▸ Task to complete
Which lines in the records below contain the word "一般来说"? Copy each one out.

━━ Records for the exercise

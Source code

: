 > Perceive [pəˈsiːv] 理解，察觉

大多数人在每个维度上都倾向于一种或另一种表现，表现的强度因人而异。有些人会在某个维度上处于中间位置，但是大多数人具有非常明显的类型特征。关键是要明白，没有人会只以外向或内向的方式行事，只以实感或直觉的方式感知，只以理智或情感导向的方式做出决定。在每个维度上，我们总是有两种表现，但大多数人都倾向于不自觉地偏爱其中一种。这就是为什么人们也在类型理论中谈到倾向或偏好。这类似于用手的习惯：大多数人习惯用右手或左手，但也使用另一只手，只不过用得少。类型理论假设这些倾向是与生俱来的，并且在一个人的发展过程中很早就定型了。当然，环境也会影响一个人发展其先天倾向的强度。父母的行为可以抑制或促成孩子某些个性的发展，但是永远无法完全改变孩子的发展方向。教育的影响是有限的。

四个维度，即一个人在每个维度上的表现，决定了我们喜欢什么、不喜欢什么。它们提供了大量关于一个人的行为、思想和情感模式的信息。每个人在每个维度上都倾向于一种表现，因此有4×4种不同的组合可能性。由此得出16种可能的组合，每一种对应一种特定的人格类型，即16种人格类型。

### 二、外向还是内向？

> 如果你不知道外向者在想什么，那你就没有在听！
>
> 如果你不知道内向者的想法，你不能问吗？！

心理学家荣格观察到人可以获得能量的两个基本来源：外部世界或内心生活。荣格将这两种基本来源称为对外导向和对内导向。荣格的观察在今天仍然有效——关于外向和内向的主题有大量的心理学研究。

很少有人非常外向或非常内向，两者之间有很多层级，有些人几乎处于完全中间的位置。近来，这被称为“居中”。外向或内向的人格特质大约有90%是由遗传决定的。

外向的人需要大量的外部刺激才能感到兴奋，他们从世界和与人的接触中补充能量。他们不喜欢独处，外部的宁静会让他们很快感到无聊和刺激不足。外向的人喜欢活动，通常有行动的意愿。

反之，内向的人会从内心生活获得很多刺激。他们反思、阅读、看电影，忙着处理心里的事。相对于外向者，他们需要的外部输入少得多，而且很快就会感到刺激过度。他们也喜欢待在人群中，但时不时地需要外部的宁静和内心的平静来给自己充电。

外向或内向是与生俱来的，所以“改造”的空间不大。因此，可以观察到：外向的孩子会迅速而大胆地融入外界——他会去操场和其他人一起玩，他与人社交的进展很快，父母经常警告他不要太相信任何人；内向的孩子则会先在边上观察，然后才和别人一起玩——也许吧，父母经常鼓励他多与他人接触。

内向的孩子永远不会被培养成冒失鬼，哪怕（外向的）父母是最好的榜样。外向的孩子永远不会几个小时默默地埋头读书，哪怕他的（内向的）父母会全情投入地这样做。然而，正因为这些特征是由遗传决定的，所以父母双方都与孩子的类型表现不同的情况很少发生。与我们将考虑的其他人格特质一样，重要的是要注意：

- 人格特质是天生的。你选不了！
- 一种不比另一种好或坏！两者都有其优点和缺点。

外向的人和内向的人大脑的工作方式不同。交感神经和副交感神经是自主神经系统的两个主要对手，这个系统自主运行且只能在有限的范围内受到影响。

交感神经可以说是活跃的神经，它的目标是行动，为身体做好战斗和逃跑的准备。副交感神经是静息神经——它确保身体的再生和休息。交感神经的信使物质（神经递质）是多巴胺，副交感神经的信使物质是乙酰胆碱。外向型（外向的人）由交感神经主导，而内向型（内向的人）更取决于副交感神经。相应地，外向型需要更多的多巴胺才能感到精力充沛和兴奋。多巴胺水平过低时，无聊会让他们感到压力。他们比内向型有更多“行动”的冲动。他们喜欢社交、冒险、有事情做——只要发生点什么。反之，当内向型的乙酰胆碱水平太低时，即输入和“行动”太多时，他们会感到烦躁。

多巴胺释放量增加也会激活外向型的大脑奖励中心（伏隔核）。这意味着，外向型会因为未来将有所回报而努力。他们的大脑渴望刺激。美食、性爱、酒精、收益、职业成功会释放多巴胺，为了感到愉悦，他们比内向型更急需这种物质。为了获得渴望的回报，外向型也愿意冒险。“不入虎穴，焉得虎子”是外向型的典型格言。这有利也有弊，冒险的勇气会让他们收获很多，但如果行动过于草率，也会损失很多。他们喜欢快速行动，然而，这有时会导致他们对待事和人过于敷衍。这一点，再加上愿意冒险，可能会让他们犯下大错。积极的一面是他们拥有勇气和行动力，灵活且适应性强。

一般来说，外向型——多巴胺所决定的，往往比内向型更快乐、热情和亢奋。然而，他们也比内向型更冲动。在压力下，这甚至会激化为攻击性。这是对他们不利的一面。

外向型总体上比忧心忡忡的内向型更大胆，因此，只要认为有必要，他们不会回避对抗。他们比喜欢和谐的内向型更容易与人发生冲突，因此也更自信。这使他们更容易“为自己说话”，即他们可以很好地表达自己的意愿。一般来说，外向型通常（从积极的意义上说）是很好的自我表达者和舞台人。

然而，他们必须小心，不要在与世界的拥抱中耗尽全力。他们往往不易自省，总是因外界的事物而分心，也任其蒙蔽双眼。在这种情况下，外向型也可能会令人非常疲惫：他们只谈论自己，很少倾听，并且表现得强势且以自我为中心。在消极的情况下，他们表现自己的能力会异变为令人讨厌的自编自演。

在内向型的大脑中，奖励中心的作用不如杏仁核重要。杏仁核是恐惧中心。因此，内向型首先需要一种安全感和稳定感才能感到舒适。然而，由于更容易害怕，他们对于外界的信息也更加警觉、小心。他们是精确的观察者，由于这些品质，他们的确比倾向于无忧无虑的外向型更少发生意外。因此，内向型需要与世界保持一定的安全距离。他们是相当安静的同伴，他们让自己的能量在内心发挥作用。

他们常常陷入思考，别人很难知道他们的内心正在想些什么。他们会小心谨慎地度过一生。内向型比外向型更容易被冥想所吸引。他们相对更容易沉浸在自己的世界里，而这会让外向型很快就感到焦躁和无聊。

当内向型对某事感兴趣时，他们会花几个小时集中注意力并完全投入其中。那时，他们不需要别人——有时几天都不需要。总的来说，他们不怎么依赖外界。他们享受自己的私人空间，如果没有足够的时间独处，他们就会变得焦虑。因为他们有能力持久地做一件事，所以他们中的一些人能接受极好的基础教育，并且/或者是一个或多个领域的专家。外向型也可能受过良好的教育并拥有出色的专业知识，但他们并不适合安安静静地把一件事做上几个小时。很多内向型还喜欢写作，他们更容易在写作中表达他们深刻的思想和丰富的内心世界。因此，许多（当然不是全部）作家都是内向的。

━━━━

▸ Reply
一般来说，外向型——多巴胺所决定的，往往比内向型更快乐、热情和亢奋。然而，他们也比内向型更冲动。在压力下，这甚至会激化为攻击性。这是对他们不利的一面。
外向型总体上比忧心忡忡的内向型更大胆，因此，只要认为有必要，他们不会回避对抗。他们比喜欢和谐的内向型更容易与人发生冲突，因此也更自信。这使他们更容易“为自己说话”，即他们可以很好地表达自己的意愿。一般来说，外向型通常（从积极的意义上说）是很好的自我表达者和舞台人。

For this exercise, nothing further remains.